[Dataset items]
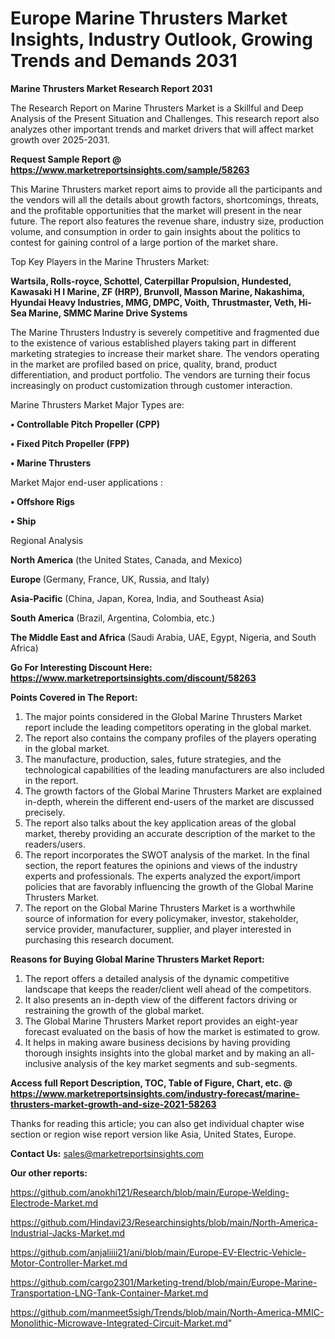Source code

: # Europe Marine Thrusters Market Insights, Industry Outlook, Growing Trends and Demands 2031

<strong>Marine Thrusters Market Research Report 2031</strong>

The Research Report on Marine Thrusters Market is a Skillful and Deep Analysis of the Present Situation and Challenges. This research report also analyzes other important trends and market drivers that will affect market growth over 2025-2031.

<strong>Request Sample Report @ <a href=https://www.marketreportsinsights.com/sample/58263>https://www.marketreportsinsights.com/sample/58263</a></strong>

This Marine Thrusters market report aims to provide all the participants and the vendors will all the details about growth factors, shortcomings, threats, and the profitable opportunities that the market will present in the near future. The report also features the revenue share, industry size, production volume, and consumption in order to gain insights about the politics to contest for gaining control of a large portion of the market share.

Top Key Players in the Marine Thrusters Market:

<strong>Wartsila, Rolls-royce, Schottel, Caterpillar Propulsion, Hundested, Kawasaki H I Marine, ZF (HRP), Brunvoll, Masson Marine, Nakashima, Hyundai Heavy Industries, MMG, DMPC, Voith, Thrustmaster, Veth, Hi-Sea Marine, SMMC Marine Drive Systems</strong>

The Marine Thrusters Industry is severely competitive and fragmented due to the existence of various established players taking part in different marketing strategies to increase their market share. The vendors operating in the market are profiled based on price, quality, brand, product differentiation, and product portfolio. The vendors are turning their focus increasingly on product customization through customer interaction.

Marine Thrusters Market Major Types are:

<strong>• Controllable Pitch Propeller (CPP)

• Fixed Pitch Propeller (FPP)

• Marine Thrusters</strong>

Market Major end-user applications :

<strong>• Offshore Rigs

• Ship</strong>

Regional Analysis

</u><strong><b>North America</b></strong> (the United States, Canada, and Mexico)

<strong><b>Europe </b></strong>(Germany, France, UK, Russia, and Italy)

<strong><b>Asia-Pacific</b></strong> (China, Japan, Korea, India, and Southeast Asia)

<strong><b>South America</b></strong> (Brazil, Argentina, Colombia, etc.)

<strong><b>The Middle East and Africa</b></strong> (Saudi Arabia, UAE, Egypt, Nigeria, and South Africa)

<strong>Go For Interesting Discount Here: <a href=https://www.marketreportsinsights.com/discount/58263>https://www.marketreportsinsights.com/discount/58263</a></strong>

<strong>Points Covered in The Report:</strong>
<ol>
  <li>The major points considered in the Global Marine Thrusters Market report include the leading competitors operating in the global market.</li>
  <li>The report also contains the company profiles of the players operating in the global market.</li>
  <li>The manufacture, production, sales, future strategies, and the technological capabilities of the leading manufacturers are also included in the report.</li>
  <li>The growth factors of the Global Marine Thrusters Market are explained in-depth, wherein the different end-users of the market are discussed precisely.</li>
  <li>The report also talks about the key application areas of the global market, thereby providing an accurate description of the market to the readers/users.</li>
  <li>The report incorporates the SWOT analysis of the market. In the final section, the report features the opinions and views of the industry experts and professionals. The experts analyzed the export/import policies that are favorably influencing the growth of the Global Marine Thrusters Market.</li>
  <li>The report on the Global Marine Thrusters Market is a worthwhile source of information for every policymaker, investor, stakeholder, service provider, manufacturer, supplier, and player interested in purchasing this research document.</li>
</ol>
<strong>Reasons for Buying Global Marine Thrusters Market Report:</strong>

<ol>
  <li>The report offers a detailed analysis of the dynamic competitive landscape that keeps the reader/client well ahead of the competitors.</li>
  <li>It also presents an in-depth view of the different factors driving or restraining the growth of the global market.</li>
  <li>The Global Marine Thrusters Market report provides an eight-year forecast evaluated on the basis of how the market is estimated to grow.</li>
  <li>It helps in making aware business decisions by having providing thorough insights insights into the global market and by making an all-inclusive analysis of the key market segments and sub-segments.</li>
</ol>
<strong>Access full Report Description, TOC, Table of Figure, Chart, etc. @ <a href=https://www.marketreportsinsights.com/industry-forecast/marine-thrusters-market-growth-and-size-2021-58263>https://www.marketreportsinsights.com/industry-forecast/marine-thrusters-market-growth-and-size-2021-58263</a></strong>


Thanks for reading this article; you can also get individual chapter wise section or region wise report version like Asia, United States, Europe.

<strong>Contact Us:</strong>
sales@marketreportsinsights.com

<strong>Our other reports:</strong>

<a href=https://github.com/anokhi121/Research/blob/main/Europe-Welding-Electrode-Market.md>https://github.com/anokhi121/Research/blob/main/Europe-Welding-Electrode-Market.md</a>

<a href=https://github.com/Hindavi23/Researchinsights/blob/main/North-America-Industrial-Jacks-Market.md>https://github.com/Hindavi23/Researchinsights/blob/main/North-America-Industrial-Jacks-Market.md</a>

<a href=https://github.com/anjaliiii21/ani/blob/main/Europe-EV-Electric-Vehicle-Motor-Controller-Market.md>https://github.com/anjaliiii21/ani/blob/main/Europe-EV-Electric-Vehicle-Motor-Controller-Market.md</a>

<a href=https://github.com/cargo2301/Marketing-trend/blob/main/Europe-Marine-Transportation-LNG-Tank-Container-Market.md>https://github.com/cargo2301/Marketing-trend/blob/main/Europe-Marine-Transportation-LNG-Tank-Container-Market.md</a>

<a href=https://github.com/manmeet5sigh/Trends/blob/main/North-America-MMIC-Monolithic-Microwave-Integrated-Circuit-Market.md>https://github.com/manmeet5sigh/Trends/blob/main/North-America-MMIC-Monolithic-Microwave-Integrated-Circuit-Market.md</a>"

# ACTIVITY
The answer must be an exact copy of the records above, with the pictures left out.

# PROBLEM SOLUTION
Source code

: # Europe Marine Thrusters Market Insights, Industry Outlook, Growing Trends and Demands 2031

<strong>Marine Thrusters Market Research Report 2031</strong>

The Research Report on Marine Thrusters Market is a Skillful and Deep Analysis of the Present Situation and Challenges. This research report also analyzes other important trends and market drivers that will affect market growth over 2025-2031.

<strong>Request Sample Report @ <a href=https://www.marketreportsinsights.com/sample/58263>https://www.marketreportsinsights.com/sample/58263</a></strong>

This Marine Thrusters market report aims to provide all the participants and the vendors will all the details about growth factors, shortcomings, threats, and the profitable opportunities that the market will present in the near future. The report also features the revenue share, industry size, production volume, and consumption in order to gain insights about the politics to contest for gaining control of a large portion of the market share.

Top Key Players in the Marine Thrusters Market:

<strong>Wartsila, Rolls-royce, Schottel, Caterpillar Propulsion, Hundested, Kawasaki H I Marine, ZF (HRP), Brunvoll, Masson Marine, Nakashima, Hyundai Heavy Industries, MMG, DMPC, Voith, Thrustmaster, Veth, Hi-Sea Marine, SMMC Marine Drive Systems</strong>

The Marine Thrusters Industry is severely competitive and fragmented due to the existence of various established players taking part in different marketing strategies to increase their market share. The vendors operating in the market are profiled based on price, quality, brand, product differentiation, and product portfolio. The vendors are turning their focus increasingly on product customization through customer interaction.

Marine Thrusters Market Major Types are:

<strong>• Controllable Pitch Propeller (CPP)

• Fixed Pitch Propeller (FPP)

• Marine Thrusters</strong>

Market Major end-user applications :

<strong>• Offshore Rigs

• Ship</strong>

Regional Analysis

</u><strong><b>North America</b></strong> (the United States, Canada, and Mexico)

<strong><b>Europe </b></strong>(Germany, France, UK, Russia, and Italy)

<strong><b>Asia-Pacific</b></strong> (China, Japan, Korea, India, and Southeast Asia)

<strong><b>South America</b></strong> (Brazil, Argentina, Colombia, etc.)

<strong><b>The Middle East and Africa</b></strong> (Saudi Arabia, UAE, Egypt, Nigeria, and South Africa)

<strong>Go For Interesting Discount Here: <a href=https://www.marketreportsinsights.com/discount/58263>https://www.marketreportsinsights.com/discount/58263</a></strong>

<strong>Points Covered in The Report:</strong>
<ol>
  <li>The major points considered in the Global Marine Thrusters Market report include the leading competitors operating in the global market.</li>
  <li>The report also contains the company profiles of the players operating in the global market.</li>
  <li>The manufacture, production, sales, future strategies, and the technological capabilities of the leading manufacturers are also included in the report.</li>
  <li>The growth factors of the Global Marine Thrusters Market are explained in-depth, wherein the different end-users of the market are discussed precisely.</li>
  <li>The report also talks about the key application areas of the global market, thereby providing an accurate description of the market to the readers/users.</li>
  <li>The report incorporates the SWOT analysis of the market. In the final section, the report features the opinions and views of the industry experts and professionals. The experts analyzed the export/import policies that are favorably influencing the growth of the Global Marine Thrusters Market.</li>
  <li>The report on the Global Marine Thrusters Market is a worthwhile source of information for every policymaker, investor, stakeholder, service provider, manufacturer, supplier, and player interested in purchasing this research document.</li>
</ol>
<strong>Reasons for Buying Global Marine Thrusters Market Report:</strong>

<ol>
  <li>The report offers a detailed analysis of the dynamic competitive landscape that keeps the reader/client well ahead of the competitors.</li>
  <li>It also presents an in-depth view of the different factors driving or restraining the growth of the global market.</li>
  <li>The Global Marine Thrusters Market report provides an eight-year forecast evaluated on the basis of how the market is estimated to grow.</li>
  <li>It helps in making aware business decisions by having providing thorough insights insights into the global market and by making an all-inclusive analysis of the key market segments and sub-segments.</li>
</ol>
<strong>Access full Report Description, TOC, Table of Figure, Chart, etc. @ <a href=https://www.marketreportsinsights.com/industry-forecast/marine-thrusters-market-growth-and-size-2021-58263>https://www.marketreportsinsights.com/industry-forecast/marine-thrusters-market-growth-and-size-2021-58263</a></strong>


Thanks for reading this article; you can also get individual chapter wise section or region wise report version like Asia, United States, Europe.

<strong>Contact Us:</strong>
sales@marketreportsinsights.com

<strong>Our other reports:</strong>

<a href=https://github.com/anokhi121/Research/blob/main/Europe-Welding-Electrode-Market.md>https://github.com/anokhi121/Research/blob/main/Europe-Welding-Electrode-Market.md</a>

<a href=https://github.com/Hindavi23/Researchinsights/blob/main/North-America-Industrial-Jacks-Market.md>https://github.com/Hindavi23/Researchinsights/blob/main/North-America-Industrial-Jacks-Market.md</a>

<a href=https://github.com/anjaliiii21/ani/blob/main/Europe-EV-Electric-Vehicle-Motor-Controller-Market.md>https://github.com/anjaliiii21/ani/blob/main/Europe-EV-Electric-Vehicle-Motor-Controller-Market.md</a>

<a href=https://github.com/cargo2301/Marketing-trend/blob/main/Europe-Marine-Transportation-LNG-Tank-Container-Market.md>https://github.com/cargo2301/Marketing-trend/blob/main/Europe-Marine-Transportation-LNG-Tank-Container-Market.md</a>

<a href=https://github.com/manmeet5sigh/Trends/blob/main/North-America-MMIC-Monolithic-Microwave-Integrated-Circuit-Market.md>https://github.com/manmeet5sigh/Trends/blob/main/North-America-MMIC-Monolithic-Microwave-Integrated-Circuit-Market.md</a>"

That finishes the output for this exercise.